Beginning with the line that holds "Quota Full Discounts are" in the data below, give again every line through the one that holds "This means you can set", exactly as written.

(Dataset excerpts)
◇ ◇ ◇ ◇ ◇

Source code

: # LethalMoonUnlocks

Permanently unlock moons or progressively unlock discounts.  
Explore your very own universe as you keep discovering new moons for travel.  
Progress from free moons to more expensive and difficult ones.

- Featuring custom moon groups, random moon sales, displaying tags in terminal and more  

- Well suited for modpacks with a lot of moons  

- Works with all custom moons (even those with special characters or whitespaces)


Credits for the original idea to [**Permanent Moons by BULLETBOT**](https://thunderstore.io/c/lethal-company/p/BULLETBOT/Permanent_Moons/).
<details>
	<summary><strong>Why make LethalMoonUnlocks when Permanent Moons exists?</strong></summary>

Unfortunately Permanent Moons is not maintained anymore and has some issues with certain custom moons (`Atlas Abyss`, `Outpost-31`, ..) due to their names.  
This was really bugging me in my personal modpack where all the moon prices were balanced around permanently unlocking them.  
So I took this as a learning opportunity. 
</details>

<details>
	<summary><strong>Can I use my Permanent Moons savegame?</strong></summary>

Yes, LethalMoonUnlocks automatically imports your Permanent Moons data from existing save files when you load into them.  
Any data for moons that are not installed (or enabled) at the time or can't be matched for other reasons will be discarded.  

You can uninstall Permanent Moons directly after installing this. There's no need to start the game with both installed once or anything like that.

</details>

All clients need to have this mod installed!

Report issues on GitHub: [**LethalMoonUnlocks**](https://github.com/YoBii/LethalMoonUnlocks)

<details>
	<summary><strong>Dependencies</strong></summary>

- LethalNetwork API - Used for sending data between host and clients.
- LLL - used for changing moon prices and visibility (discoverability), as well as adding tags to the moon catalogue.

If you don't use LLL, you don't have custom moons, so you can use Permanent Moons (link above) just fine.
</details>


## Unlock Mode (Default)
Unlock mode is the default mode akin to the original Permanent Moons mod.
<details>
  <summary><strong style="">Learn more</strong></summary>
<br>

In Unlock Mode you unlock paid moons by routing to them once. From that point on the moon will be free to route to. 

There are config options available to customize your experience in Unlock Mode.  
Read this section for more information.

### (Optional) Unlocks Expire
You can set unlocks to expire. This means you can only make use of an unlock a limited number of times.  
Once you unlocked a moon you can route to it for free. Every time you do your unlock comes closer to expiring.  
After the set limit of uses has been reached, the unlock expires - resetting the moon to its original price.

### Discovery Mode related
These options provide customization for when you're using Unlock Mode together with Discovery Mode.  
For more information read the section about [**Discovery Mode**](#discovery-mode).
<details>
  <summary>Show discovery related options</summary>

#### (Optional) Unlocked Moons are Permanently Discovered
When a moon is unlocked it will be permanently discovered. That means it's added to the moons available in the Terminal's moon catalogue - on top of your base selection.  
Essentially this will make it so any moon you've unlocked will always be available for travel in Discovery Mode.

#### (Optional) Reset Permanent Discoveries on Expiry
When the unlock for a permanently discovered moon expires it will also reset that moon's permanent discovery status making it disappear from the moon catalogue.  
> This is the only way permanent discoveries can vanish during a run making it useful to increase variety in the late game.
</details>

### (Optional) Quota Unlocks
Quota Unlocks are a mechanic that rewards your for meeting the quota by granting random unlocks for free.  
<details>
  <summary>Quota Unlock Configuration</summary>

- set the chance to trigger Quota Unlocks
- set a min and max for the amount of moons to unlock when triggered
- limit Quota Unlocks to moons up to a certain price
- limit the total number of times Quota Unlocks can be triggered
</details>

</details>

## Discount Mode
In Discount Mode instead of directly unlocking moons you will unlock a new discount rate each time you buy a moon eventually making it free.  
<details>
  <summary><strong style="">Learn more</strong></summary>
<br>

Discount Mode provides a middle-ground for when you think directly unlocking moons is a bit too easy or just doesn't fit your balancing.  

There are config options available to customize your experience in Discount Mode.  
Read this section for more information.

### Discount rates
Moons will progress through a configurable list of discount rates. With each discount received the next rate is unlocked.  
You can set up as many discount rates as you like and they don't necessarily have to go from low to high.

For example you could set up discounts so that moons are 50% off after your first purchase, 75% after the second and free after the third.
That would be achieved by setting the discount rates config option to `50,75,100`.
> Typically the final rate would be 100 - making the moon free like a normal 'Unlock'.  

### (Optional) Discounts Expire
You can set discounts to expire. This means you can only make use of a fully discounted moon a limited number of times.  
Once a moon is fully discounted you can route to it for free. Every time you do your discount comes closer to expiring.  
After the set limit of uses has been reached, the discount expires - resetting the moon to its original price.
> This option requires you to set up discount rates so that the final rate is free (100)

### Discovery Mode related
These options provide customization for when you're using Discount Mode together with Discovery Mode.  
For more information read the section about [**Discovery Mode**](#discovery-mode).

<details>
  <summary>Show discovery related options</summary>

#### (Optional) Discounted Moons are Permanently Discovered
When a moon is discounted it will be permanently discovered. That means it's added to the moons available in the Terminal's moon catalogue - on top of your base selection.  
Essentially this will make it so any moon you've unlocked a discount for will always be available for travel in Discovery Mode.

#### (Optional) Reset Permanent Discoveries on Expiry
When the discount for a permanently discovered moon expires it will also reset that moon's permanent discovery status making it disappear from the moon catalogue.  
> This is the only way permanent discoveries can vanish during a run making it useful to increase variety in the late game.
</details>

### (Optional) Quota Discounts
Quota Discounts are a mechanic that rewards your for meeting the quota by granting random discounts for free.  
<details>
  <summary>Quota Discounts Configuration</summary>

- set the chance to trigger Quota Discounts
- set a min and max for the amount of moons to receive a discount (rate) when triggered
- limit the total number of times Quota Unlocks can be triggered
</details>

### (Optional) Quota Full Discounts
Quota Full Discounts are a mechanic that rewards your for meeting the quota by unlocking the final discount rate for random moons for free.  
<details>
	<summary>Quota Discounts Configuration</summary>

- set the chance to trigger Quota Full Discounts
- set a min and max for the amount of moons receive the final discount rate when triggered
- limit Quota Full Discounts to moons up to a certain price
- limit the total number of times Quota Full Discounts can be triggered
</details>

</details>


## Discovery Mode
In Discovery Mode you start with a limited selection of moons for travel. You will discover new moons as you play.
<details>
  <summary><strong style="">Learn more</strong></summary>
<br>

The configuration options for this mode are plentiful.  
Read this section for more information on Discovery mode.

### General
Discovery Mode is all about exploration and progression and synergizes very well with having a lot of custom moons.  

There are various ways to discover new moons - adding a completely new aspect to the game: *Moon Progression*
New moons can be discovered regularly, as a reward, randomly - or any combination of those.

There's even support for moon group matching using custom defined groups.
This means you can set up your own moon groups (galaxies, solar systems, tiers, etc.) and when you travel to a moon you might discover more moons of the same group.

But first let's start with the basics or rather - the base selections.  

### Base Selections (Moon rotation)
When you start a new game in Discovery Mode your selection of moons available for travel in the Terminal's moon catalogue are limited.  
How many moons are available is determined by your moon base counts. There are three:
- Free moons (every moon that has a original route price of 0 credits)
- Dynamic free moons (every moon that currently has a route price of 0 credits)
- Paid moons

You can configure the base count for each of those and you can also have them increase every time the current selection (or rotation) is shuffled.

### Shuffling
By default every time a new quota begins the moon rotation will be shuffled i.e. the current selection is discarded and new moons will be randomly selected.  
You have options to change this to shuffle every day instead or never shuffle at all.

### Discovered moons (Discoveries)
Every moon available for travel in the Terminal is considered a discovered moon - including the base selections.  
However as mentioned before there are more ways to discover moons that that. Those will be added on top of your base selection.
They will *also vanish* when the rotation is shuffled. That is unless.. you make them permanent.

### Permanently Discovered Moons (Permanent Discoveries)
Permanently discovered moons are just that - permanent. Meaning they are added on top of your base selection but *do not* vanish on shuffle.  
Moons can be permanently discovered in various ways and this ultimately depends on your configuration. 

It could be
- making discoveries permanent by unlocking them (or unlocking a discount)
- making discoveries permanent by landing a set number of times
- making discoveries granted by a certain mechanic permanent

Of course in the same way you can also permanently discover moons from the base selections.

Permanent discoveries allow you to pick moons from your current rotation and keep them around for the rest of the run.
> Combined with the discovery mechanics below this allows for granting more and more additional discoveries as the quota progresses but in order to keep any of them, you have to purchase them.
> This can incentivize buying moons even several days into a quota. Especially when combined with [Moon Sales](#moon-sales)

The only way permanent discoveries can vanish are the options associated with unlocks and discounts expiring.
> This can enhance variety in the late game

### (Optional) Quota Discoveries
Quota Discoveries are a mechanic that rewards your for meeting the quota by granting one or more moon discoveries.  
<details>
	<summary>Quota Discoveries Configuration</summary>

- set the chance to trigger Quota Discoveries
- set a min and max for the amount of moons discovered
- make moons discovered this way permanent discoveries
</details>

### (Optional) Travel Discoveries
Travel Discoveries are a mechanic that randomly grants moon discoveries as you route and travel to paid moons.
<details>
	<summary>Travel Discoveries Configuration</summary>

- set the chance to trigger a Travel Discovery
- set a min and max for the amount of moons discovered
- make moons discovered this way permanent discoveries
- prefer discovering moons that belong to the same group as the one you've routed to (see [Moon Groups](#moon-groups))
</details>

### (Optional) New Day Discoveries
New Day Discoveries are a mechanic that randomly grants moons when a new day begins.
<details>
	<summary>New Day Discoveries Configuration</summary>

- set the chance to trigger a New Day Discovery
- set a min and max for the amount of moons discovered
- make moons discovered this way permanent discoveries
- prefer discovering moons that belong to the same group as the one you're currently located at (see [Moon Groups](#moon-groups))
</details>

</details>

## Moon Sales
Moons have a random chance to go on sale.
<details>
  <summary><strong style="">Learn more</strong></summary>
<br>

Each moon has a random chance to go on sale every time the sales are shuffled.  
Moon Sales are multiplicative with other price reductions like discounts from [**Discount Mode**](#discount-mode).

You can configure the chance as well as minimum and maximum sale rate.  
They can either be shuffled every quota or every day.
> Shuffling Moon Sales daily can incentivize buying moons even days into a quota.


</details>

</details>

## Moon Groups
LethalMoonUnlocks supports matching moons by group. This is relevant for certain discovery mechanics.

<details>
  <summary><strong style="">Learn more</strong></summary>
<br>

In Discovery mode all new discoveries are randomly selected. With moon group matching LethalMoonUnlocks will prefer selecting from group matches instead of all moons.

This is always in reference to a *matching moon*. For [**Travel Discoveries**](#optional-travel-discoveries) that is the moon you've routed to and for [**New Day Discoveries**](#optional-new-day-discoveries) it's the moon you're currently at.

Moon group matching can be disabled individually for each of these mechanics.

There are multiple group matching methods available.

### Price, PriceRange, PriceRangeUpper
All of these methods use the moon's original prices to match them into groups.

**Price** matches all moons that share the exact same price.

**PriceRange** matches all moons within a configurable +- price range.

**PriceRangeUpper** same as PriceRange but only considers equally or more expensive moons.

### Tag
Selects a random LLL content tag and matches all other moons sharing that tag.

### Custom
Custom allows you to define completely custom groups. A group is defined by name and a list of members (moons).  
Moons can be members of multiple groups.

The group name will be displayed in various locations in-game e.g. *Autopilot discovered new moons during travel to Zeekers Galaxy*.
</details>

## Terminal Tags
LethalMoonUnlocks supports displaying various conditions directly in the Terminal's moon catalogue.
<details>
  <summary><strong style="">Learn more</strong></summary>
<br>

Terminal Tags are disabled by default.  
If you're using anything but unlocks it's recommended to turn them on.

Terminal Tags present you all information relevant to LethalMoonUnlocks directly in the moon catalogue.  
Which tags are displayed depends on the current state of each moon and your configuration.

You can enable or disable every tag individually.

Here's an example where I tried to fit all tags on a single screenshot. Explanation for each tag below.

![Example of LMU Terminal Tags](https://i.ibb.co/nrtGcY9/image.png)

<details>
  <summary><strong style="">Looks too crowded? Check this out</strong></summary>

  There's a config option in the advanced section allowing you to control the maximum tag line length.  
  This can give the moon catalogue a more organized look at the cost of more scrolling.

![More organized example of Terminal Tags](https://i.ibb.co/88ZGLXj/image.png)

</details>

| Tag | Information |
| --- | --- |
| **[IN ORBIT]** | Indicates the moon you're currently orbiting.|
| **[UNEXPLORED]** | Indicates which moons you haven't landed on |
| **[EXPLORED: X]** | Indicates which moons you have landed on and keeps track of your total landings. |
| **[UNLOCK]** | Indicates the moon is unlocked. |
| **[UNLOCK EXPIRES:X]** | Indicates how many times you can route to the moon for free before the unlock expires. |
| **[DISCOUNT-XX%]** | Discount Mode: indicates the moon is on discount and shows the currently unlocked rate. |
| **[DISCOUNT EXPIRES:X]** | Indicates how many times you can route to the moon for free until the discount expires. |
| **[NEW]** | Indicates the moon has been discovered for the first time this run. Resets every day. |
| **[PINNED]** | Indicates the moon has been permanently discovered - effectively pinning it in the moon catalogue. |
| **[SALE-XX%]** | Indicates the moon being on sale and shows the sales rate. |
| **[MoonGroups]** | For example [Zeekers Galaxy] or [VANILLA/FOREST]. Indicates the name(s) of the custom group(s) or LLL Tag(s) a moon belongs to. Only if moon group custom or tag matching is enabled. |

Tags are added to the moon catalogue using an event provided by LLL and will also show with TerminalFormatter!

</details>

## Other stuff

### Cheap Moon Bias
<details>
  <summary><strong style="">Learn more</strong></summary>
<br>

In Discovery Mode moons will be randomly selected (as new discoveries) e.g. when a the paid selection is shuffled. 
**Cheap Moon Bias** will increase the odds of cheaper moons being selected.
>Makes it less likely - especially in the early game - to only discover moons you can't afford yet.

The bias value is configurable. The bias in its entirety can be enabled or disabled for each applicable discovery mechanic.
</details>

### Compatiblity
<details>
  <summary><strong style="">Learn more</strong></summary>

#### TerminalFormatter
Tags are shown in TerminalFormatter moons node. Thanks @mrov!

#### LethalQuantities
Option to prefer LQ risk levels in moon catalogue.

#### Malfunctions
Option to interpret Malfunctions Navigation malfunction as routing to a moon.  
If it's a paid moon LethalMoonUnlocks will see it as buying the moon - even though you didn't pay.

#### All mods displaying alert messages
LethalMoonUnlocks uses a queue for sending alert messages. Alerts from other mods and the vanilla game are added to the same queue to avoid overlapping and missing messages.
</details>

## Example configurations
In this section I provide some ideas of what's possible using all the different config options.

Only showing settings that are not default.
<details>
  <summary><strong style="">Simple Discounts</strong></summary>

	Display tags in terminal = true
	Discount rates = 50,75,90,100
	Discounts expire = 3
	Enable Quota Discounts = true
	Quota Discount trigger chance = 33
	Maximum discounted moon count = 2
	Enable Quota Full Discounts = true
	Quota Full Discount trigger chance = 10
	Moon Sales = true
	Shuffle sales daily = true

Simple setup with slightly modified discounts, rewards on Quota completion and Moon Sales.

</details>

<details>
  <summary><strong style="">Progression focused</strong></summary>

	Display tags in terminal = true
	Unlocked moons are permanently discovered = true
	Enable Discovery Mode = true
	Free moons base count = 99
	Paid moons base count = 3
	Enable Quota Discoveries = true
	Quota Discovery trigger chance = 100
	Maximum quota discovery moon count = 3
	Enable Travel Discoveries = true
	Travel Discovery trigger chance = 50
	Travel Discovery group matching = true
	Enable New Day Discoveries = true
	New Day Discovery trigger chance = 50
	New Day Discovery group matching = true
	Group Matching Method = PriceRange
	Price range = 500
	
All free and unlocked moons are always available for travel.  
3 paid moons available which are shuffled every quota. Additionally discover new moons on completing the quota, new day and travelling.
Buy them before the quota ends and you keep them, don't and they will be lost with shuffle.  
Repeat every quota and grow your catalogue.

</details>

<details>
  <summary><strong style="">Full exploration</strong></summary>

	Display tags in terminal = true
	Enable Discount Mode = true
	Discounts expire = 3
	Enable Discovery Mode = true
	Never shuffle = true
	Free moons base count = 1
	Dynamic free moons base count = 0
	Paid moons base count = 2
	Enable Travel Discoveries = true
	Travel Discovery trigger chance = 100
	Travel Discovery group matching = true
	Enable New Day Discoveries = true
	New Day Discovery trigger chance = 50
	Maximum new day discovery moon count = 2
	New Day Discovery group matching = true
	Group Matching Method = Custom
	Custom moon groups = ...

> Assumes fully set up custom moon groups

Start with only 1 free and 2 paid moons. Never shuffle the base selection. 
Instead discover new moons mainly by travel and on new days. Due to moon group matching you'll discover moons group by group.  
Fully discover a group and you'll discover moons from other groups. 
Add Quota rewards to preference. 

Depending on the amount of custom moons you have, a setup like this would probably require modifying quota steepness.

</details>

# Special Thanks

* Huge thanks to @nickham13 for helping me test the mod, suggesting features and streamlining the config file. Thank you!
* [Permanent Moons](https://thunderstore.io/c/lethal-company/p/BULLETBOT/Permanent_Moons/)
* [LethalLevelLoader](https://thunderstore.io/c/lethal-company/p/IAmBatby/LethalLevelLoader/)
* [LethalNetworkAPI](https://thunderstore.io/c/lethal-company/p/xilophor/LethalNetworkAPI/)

◇ ◇ ◇ ◇ ◇

● Finished exercise
Quota Full Discounts are a mechanic that rewards your for meeting the quota by unlocking the final discount rate for random moons for free.  
<details>
	<summary>Quota Discounts Configuration</summary>

- set the chance to trigger Quota Full Discounts
- set a min and max for the amount of moons receive the final discount rate when triggered
- limit Quota Full Discounts to moons up to a certain price
- limit the total number of times Quota Full Discounts can be triggered
</details>

</details>


## Discovery Mode
In Discovery Mode you start with a limited selection of moons for travel. You will discover new moons as you play.
<details>
  <summary><strong style="">Learn more</strong></summary>
<br>

The configuration options for this mode are plentiful.  
Read this section for more information on Discovery mode.

### General
Discovery Mode is all about exploration and progression and synergizes very well with having a lot of custom moons.  

There are various ways to discover new moons - adding a completely new aspect to the game: *Moon Progression*
New moons can be discovered regularly, as a reward, randomly - or any combination of those.

There's even support for moon group matching using custom defined groups.
This means you can set up your own moon groups (galaxies, solar systems, tiers, etc.) and when you travel to a moon you might discover more moons of the same group.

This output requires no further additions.